The maturing rat reticulocyte was used as a model system in which to study developmental changes in the protein components of hormone-sensitive adenylate cyclase. Plasma membranes from rat erythrocytes display 10 to 20% of the adenylate cyclase activity and 30 to 50% of the beta-adrenergic receptors which are measured in membranes from rat reticulocytes, as noted by others. Reticulocyte membranes also display equal activities in response to (-)-isoproterenol in the presence of either GTP or GTP gamma S, whereas erythrocyte membrane adenylate cyclase is twice as active in the presence of isoproterenol plus GTP gamma S as in the presence of isoproterenol plus GTP. We have studied this system in greater detail by developing or applying independent assays for the catalytic protein (C) and the guanine nucleotide-binding regulatory protein (G/F) of adenylate cyclase.

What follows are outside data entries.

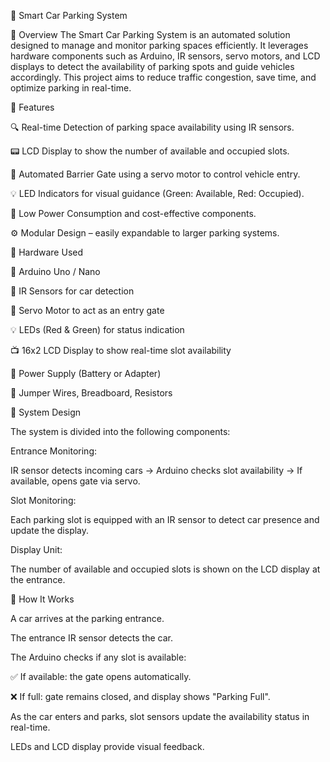 🚗 Smart Car Parking System

📌 Overview
The Smart Car Parking System is an automated solution designed to manage and monitor parking spaces efficiently. It leverages hardware components such as Arduino, IR sensors, servo motors, and LCD displays to detect the availability of parking spots and guide vehicles accordingly. This project aims to reduce traffic congestion, save time, and optimize parking in real-time.

🎯 Features

🔍 Real-time Detection of parking space availability using IR sensors.

📟 LCD Display to show the number of available and occupied slots.

🚦 Automated Barrier Gate using a servo motor to control vehicle entry.

💡 LED Indicators for visual guidance (Green: Available, Red: Occupied).

🔋 Low Power Consumption and cost-effective components.

⚙️ Modular Design – easily expandable to larger parking systems.

🔧 Hardware Used

🧠 Arduino Uno / Nano

📍 IR Sensors for car detection

🧲 Servo Motor to act as an entry gate

💡 LEDs (Red & Green) for status indication

📺 16x2 LCD Display to show real-time slot availability

🔌 Power Supply (Battery or Adapter)

🧵 Jumper Wires, Breadboard, Resistors

📐 System Design

The system is divided into the following components:

Entrance Monitoring:

IR sensor detects incoming cars → Arduino checks slot availability → If available, opens gate via servo.

Slot Monitoring:

Each parking slot is equipped with an IR sensor to detect car presence and update the display.

Display Unit:

The number of available and occupied slots is shown on the LCD display at the entrance.

🧠 How It Works

A car arrives at the parking entrance.

The entrance IR sensor detects the car.

The Arduino checks if any slot is available:

✅ If available: the gate opens automatically.

❌ If full: gate remains closed, and display shows "Parking Full".

As the car enters and parks, slot sensors update the availability status in real-time.

LEDs and LCD display provide visual feedback.

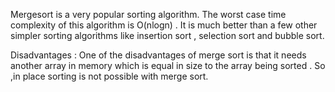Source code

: Mergesort is a very popular sorting algorithm. The worst case time complexity of this algorithm is O(nlogn) . 
It is much better than a few other simpler sorting algorithms like insertion sort , selection sort and bubble 
sort. 

Disadvantages :
One of the disadvantages of merge sort is that it needs another array in memory which is equal in size to the 
array being sorted . So ,in place sorting is not possible with merge sort.
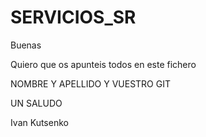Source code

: # SERVICIOS_SR

Buenas 

Quiero que os apunteis todos en este fichero 

NOMBRE Y APELLIDO Y VUESTRO GIT

UN SALUDO 

Ivan Kutsenko 


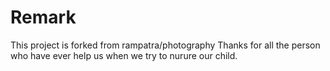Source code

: # Remark
This project is forked from <a src="https://github.com/rampatra/photography">rampatra/photography</a>
Thanks for all the person who have ever help us when we try to nurure our child.
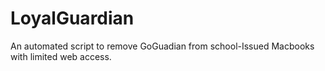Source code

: # LoyalGuardian
An automated script to remove GoGuadian from school-Issued Macbooks with limited web access. 
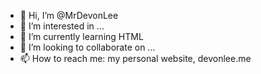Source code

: - 👋 Hi, I’m @MrDevonLee
- 👀 I’m interested in ...
- 🌱 I’m currently learning HTML
- 💞️ I’m looking to collaborate on ...
- 📫 How to reach me: my personal website, devonlee.me

<!---
MrDevonLee/MrDevonLee is a ✨ special ✨ repository because its `README.md` (this file) appears on your GitHub profile.
You can click the Preview link to take a look at your changes.
--->
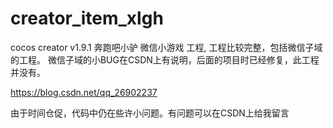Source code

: # creator_item_xlgh
cocos creator v1.9.1 奔跑吧小驴 微信小游戏 工程, 工程比较完整，包括微信子域的工程。
微信子域的小BUG在CSDN上有说明，后面的项目时已经修复，此工程并没有。

https://blog.csdn.net/qq_26902237

由于时间仓促，代码中仍在些许小问题。有问题可以在CSDN上给我留言
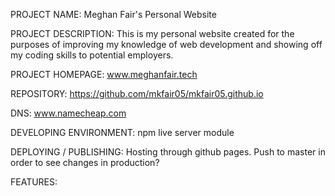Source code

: PROJECT NAME: Meghan Fair's Personal Website

PROJECT DESCRIPTION:
This is my personal website created for the purposes of improving my knowledge of web development and showing off my coding skills to potential employers.

PROJECT HOMEPAGE: www.meghanfair.tech

REPOSITORY: https://github.com/mkfair05/mkfair05.github.io

DNS: www.namecheap.com

DEVELOPING ENVIRONMENT:
    npm live server module

DEPLOYING / PUBLISHING: 
    Hosting through github pages.
    Push to master in order to see changes in production?


FEATURES:




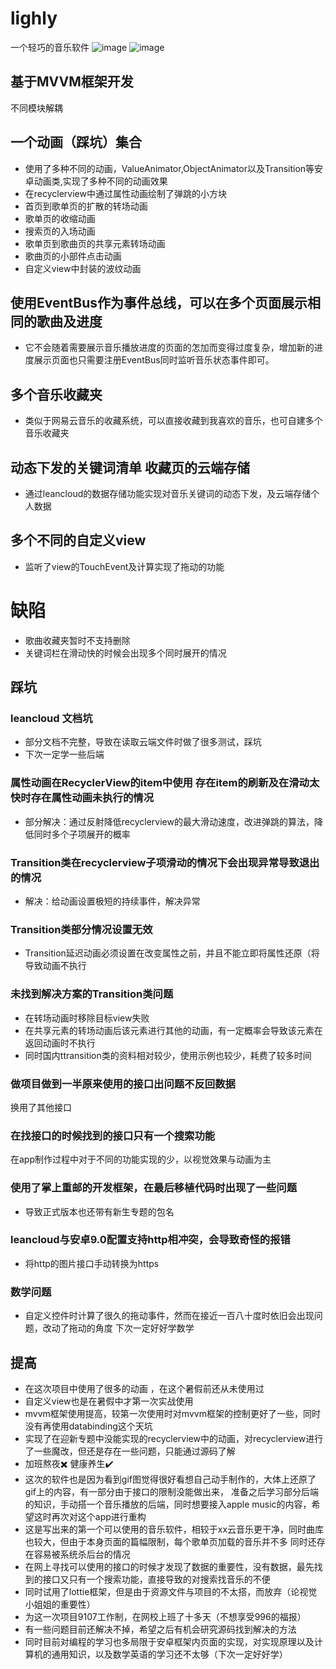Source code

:# lighly
一个轻巧的音乐软件
![image](https://github.com/zixuanA/lighly/blob/master/Screenshot_1566653940.png)
![image](https://github.com/zixuanA/lighly/blob/master/Screenshot_1566654040.png)

## 基于MVVM框架开发
  不同模块解耦
  
## 一个动画（踩坑）集合
  * 使用了多种不同的动画，ValueAnimator,ObjectAnimator以及Transition等安卓动画类,实现了多种不同的动画效果
  * 在recyclerview中通过属性动画绘制了弹跳的小方块
  * 首页到歌单页的扩散的转场动画
  * 歌单页的收缩动画
  * 搜索页的入场动画
  * 歌单页到歌曲页的共享元素转场动画
  * 歌曲页的小部件点击动画
  * 自定义view中封装的波纹动画

## 使用EventBus作为事件总线，可以在多个页面展示相同的歌曲及进度
*  它不会随着需要展示音乐播放进度的页面的怎加而变得过度复杂，增加新的进度展示页面也只需要注册EventBus同时监听音乐状态事件即可。

## 多个音乐收藏夹
*  类似于网易云音乐的收藏系统，可以直接收藏到我喜欢的音乐，也可自建多个音乐收藏夹
  
## 动态下发的关键词清单 收藏页的云端存储
*  通过leancloud的数据存储功能实现对音乐关键词的动态下发，及云端存储个人数据

## 多个不同的自定义view
*   监听了view的TouchEvent及计算实现了拖动的功能
   
# 缺陷
* 歌曲收藏夹暂时不支持删除
* 关键词栏在滑动快的时候会出现多个同时展开的情况

## 踩坑
### leancloud 文档坑
* 部分文档不完整，导致在读取云端文件时做了很多测试，踩坑
* 下次一定学一些后端

### 属性动画在RecyclerView的item中使用 存在item的刷新及在滑动太快时存在属性动画未执行的情况
* 部分解决：通过反射降低recyclerview的最大滑动速度，改进弹跳的算法，降低同时多个子项展开的概率

### Transition类在recyclerview子项滑动的情况下会出现异常导致退出的情况
* 解决：给动画设置极短的持续事件，解决异常

### Transition类部分情况设置无效
* Transition延迟动画必须设置在改变属性之前，并且不能立即将属性还原（将导致动画不执行

### 未找到解决方案的Transition类问题
* 在转场动画时移除目标view失败
* 在共享元素的转场动画后该元素进行其他的动画，有一定概率会导致该元素在返回动画时不执行
* 同时国内ttransition类的资料相对较少，使用示例也较少，耗费了较多时间

### 做项目做到一半原来使用的接口出问题不反回数据
换用了其他接口

### 在找接口的时候找到的接口只有一个搜索功能
在app制作过程中对于不同的功能实现的少，以视觉效果与动画为主

### 使用了掌上重邮的开发框架，在最后移植代码时出现了一些问题
* 导致正式版本也还带有新生专题的包名

### leancloud与安卓9.0配置支持http相冲突，会导致奇怪的报错
* 将http的图片接口手动转换为https

### 数学问题
* 自定义控件时计算了很久的拖动事件，然而在接近一百八十度时依旧会出现问题，改动了拖动的角度
下次一定好好学数学

## 提高
* 在这次项目中使用了很多的动画 ，在这个暑假前还从未使用过
* 自定义view也是在暑假中才第一次实战使用
* mvvm框架使用提高，较第一次使用时对mvvm框架的控制更好了一些，同时没有再使用databinding这个天坑
* 实现了在迎新专题中没能实现的recyclerview中的动画，对recyclerview进行了一些魔改，但还是存在一些问题，只能通过源码了解
* 加班熬夜✖️ 健康养生✔️
* 这次的软件也是因为看到gif图觉得很好看想自己动手制作的，大体上还原了gif上的内容，有一部分由于接口的限制没能做出来，
准备之后学习部分后端的知识，手动搭一个音乐播放的后端，同时想要接入apple music的内容，希望这时再次对这个app进行重构
* 这是写出来的第一个可以使用的音乐软件，相较于xx云音乐更干净，同时曲库也较大，但由于本身页面的篇幅限制，每个歌单页加载的音乐并不多
同时还存在容易被系统杀后台的情况
* 在网上寻找可以使用的接口的时候才发现了数据的重要性，没有数据，最先找到的接口又只有一个搜索功能，直接导致的对搜索找音乐的不便
* 同时试用了lottie框架，但是由于资源文件与项目的不太搭，而放弃（论视觉小姐姐的重要性）
* 为这一次项目9107工作制，在网校上班了十多天（不想享受996的福报）
* 有一些问题目前还解决不掉，希望之后有机会研究源码找到解决的方法
* 同时目前对编程的学习也多局限于安卓框架内页面的实现，对实现原理以及计算机的通用知识，以及数学英语的学习还不太够（下次一定好好学）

C was assayed in membranes by its intrinsic Mn2+-stimulated activity. It was also measured by reconstituting membranes with saturating amounts of GTP gamma S-activated G/F, yielding an operationally defined Vmax for the catalyst. By either assay, reticulocytes display about 3-fold greater C activity than do erythrocytes. G/F was assayed by its ability to confer GTP gamma S-stimulated activity upon C (which was supplied by membranes of cyc- S49 lymphoma cells). This assay indicates that reticulocyte membranes contain about 3 times as much G/F as do erythrocyte membranes. Cholera toxin and [32P]NAD were used to [32P]ADP-ribosylate the 45,000- and 52,000-dalton subunits of G/F. Total incorporation of 32P into these subunits decreased 3- to 4-fold with reticulocyte maturation. The ratio of label in the 52,000-dalton peptide to that in the 45,000-dalton peptide decreased from 0.29 in reticulocyte membranes to 0.14 in erythrocyte membranes. The apparently coordinate decrease in the amounts of C, G/F, and beta-adrenergic receptors suggest that the stoichiometry between these components is maintained during maturation, and may account for the decrease in adenylate cyclase in the membranes. However, the qualitative changes in responsiveness to hormones in the presence of GTP or GTP gamma S may be related to loss or proteolysis of the 52,000-dalton subunit of G/F.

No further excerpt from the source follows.